For point sets in the plane, the connected orthogonal convex hull can be easily obtained from the maximal orthogonal convex hull. If the maximal orthogonal convex hull of a point set $K \subset \R^2$ is connected, then it is equal to the connected orthogonal convex hull of $K$. If this is not the case, then there are infinitely many connected orthogonal convex hulls for $K$, and each one can be obtained by joining the connected components of the maximal orthogonal convex hull of $K$ with orthogonally convex alternating polygonal chains with interior angle $90^\circ$.

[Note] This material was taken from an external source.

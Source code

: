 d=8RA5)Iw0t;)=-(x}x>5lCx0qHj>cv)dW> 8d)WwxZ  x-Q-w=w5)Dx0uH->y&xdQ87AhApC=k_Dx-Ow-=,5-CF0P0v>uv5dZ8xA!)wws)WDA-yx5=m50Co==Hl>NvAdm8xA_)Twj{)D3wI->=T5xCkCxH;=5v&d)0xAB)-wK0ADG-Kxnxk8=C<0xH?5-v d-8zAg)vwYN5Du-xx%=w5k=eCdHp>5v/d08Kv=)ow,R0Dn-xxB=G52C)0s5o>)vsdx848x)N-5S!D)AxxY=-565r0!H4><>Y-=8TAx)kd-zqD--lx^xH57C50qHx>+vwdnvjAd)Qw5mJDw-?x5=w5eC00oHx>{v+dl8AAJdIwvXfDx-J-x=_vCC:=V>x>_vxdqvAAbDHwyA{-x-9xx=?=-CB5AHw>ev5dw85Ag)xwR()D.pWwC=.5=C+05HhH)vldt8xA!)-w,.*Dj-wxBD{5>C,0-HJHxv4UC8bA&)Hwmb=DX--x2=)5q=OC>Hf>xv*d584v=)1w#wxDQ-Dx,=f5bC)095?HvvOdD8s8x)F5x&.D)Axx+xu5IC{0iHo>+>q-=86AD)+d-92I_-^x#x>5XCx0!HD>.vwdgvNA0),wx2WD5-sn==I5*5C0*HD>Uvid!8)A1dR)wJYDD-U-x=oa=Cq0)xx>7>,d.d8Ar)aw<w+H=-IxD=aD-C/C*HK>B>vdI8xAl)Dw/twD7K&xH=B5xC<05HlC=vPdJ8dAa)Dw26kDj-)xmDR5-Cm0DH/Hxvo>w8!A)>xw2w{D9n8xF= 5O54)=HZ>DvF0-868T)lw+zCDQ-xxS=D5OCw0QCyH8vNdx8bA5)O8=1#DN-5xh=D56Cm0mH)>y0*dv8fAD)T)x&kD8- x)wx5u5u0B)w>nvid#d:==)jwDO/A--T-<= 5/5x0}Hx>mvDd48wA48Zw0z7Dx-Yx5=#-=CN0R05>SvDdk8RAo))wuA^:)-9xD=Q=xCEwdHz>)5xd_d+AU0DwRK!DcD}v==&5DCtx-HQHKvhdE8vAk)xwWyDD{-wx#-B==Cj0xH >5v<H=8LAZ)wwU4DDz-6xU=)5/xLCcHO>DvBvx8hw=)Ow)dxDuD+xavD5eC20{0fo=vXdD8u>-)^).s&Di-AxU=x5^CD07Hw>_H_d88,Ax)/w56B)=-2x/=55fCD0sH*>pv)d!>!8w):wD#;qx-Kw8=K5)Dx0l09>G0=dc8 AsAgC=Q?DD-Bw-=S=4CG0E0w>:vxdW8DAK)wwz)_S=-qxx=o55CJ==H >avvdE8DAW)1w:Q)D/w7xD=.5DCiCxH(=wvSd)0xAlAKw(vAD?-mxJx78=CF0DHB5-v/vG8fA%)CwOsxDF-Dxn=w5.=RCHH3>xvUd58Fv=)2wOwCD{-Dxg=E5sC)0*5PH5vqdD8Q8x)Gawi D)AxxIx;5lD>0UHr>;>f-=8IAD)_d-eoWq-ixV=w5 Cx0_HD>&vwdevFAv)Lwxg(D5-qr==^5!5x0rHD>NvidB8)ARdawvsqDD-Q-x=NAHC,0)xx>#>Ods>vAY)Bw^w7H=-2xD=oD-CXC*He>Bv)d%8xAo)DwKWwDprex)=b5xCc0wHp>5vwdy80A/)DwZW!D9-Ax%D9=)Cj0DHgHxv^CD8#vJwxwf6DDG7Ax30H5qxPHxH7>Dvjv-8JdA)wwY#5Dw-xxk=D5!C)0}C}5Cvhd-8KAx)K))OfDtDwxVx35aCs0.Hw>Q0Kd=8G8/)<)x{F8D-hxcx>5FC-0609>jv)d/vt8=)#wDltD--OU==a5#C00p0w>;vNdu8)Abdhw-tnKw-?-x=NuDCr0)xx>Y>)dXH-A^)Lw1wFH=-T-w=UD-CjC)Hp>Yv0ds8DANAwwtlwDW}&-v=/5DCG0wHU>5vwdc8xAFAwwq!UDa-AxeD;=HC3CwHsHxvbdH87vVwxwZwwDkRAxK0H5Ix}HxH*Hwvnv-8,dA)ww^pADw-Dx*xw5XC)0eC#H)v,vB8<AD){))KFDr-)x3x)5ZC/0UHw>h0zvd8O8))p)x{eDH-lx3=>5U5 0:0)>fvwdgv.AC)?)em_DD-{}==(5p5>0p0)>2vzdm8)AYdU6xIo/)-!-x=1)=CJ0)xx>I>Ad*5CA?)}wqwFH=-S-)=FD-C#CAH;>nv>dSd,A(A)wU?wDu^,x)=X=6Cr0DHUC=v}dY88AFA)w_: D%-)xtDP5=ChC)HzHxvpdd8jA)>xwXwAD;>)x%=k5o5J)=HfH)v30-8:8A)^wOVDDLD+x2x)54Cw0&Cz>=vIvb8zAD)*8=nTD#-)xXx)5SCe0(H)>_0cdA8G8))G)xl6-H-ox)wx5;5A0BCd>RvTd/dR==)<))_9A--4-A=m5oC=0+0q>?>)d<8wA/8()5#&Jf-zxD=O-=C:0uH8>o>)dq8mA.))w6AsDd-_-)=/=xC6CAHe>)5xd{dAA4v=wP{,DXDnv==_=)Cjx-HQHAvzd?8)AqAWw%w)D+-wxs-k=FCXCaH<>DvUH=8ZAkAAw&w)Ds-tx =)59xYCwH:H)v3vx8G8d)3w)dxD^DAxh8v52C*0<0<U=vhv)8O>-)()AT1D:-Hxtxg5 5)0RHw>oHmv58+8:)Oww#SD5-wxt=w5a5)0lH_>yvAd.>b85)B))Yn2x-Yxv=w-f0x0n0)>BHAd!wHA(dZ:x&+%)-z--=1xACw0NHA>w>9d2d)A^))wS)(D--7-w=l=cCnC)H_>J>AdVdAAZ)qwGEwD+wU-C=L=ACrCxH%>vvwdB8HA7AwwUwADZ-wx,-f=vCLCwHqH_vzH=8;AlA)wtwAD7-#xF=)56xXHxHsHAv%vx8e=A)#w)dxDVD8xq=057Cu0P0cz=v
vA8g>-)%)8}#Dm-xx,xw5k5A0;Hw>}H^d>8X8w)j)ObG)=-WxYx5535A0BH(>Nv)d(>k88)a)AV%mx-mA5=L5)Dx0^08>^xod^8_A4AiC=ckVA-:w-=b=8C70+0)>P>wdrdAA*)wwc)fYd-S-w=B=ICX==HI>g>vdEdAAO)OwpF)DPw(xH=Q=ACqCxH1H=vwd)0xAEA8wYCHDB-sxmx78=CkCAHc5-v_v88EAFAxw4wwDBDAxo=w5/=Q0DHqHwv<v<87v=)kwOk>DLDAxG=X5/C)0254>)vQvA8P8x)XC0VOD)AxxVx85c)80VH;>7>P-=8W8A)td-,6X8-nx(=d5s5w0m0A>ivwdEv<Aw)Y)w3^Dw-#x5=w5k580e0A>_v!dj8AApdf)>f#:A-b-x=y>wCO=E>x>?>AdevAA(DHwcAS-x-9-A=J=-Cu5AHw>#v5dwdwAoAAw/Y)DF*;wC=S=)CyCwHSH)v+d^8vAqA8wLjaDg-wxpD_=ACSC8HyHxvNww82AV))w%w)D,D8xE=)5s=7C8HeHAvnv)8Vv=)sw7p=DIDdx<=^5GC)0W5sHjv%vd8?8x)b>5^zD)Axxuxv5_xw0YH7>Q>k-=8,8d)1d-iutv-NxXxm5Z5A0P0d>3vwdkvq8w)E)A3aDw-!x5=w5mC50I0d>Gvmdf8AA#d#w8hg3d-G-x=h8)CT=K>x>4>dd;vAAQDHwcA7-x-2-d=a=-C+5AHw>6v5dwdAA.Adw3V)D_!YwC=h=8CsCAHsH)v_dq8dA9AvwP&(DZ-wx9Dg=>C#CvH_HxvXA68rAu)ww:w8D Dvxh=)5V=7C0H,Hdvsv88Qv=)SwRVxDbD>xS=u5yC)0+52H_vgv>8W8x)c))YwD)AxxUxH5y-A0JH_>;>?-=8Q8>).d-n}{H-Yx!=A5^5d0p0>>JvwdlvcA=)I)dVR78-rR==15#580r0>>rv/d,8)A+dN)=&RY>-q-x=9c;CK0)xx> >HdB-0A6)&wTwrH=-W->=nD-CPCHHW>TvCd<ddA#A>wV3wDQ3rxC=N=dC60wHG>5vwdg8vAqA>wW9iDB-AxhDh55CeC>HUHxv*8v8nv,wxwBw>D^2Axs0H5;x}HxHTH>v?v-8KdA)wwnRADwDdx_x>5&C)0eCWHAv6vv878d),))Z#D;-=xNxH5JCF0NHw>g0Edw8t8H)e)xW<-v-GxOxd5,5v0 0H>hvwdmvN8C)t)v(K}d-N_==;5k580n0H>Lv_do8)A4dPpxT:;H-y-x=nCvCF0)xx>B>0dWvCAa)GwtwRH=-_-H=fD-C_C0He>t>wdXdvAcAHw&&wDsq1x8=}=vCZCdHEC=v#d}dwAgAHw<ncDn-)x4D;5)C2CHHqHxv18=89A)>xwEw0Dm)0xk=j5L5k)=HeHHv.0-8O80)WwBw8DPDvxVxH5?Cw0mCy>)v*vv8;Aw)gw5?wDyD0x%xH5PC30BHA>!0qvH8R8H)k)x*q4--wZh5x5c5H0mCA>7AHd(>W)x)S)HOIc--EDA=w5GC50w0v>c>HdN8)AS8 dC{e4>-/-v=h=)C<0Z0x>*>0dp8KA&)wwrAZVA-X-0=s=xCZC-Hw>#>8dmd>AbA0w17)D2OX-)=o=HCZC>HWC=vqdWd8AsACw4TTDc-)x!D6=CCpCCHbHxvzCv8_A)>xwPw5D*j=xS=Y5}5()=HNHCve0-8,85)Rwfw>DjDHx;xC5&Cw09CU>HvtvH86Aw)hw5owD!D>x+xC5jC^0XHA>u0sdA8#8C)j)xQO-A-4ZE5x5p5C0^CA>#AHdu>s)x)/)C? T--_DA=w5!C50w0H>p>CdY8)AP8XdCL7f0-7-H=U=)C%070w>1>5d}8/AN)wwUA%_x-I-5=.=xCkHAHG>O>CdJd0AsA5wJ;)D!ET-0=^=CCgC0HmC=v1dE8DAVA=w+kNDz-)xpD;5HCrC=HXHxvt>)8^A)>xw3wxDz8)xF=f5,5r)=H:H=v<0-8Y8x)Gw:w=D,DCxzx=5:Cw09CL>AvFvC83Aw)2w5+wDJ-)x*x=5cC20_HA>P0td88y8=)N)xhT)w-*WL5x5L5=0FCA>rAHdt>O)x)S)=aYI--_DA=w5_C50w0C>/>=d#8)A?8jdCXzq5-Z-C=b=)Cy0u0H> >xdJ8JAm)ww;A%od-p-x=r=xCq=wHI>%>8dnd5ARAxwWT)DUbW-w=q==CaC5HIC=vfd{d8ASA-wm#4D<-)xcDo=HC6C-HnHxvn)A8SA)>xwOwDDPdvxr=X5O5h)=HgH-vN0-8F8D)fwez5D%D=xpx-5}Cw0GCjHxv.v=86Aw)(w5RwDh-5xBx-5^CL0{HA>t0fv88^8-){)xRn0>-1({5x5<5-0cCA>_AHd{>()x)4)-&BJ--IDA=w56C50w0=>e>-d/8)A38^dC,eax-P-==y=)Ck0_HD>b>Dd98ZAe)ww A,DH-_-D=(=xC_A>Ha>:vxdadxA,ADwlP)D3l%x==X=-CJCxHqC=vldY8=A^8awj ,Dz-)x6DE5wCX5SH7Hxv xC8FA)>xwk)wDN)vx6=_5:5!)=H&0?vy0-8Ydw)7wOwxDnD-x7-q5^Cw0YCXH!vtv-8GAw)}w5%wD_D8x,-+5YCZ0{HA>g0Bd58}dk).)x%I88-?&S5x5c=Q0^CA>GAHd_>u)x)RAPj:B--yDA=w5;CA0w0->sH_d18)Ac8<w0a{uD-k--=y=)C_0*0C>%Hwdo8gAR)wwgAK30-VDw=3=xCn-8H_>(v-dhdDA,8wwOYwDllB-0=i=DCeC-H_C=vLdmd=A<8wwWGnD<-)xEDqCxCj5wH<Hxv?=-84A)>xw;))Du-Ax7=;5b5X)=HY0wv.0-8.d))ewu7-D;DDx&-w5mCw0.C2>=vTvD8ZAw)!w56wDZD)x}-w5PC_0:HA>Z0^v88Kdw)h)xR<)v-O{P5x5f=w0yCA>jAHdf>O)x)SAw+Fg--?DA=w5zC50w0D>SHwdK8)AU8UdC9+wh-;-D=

=== Functional orthogonal convex hull ===

The functional orthogonal convex hull is not defined using properties of sets, but properties of functions about sets. Namely, it restricts the notion of convex function as follows. A function $f: \R^d \rightarrow \R$ is called orthogonally convex if its restriction to each line parallel to a non-zero of the standard basis vectors is a convex function.

==Algorithms==
Several authors have studied algorithms for constructing orthogonal convex hulls: Montuno & Fournier (1982); Nicholl, Lee, Liao & Wong (1983); Ottmann, Soisalon-Soininen & Wood (1984); Karlsson & Overmars (1988). By the results of these authors, the orthogonal convex hull of n points in the plane may be constructed in time O(n log n), or possibly faster using integer searching data structures for points with integer coordinates.

==Related concepts==
It is natural to generalize orthogonal convexity to restricted-orientation convexity, in which a set K is defined to be convex if all lines having one of a finite set of slopes must intersect K in connected subsets; see e.g. Rawlins (1987), Rawlins & Wood (1987, 1988), or Fink & Wood (1996, 1998).

In addition, the tight span of a finite metric space is closely related to the orthogonal convex hull. If a finite point set in the plane has a connected orthogonal convex hull, that hull is the tight span for the Manhattan distance on the point set. However, orthogonal hulls and tight spans differ for point sets with disconnected orthogonal hulls, or in higher-dimensional L^{p} spaces.

O'Rourke (1993) describes several other results about orthogonal convexity and orthogonal visibility.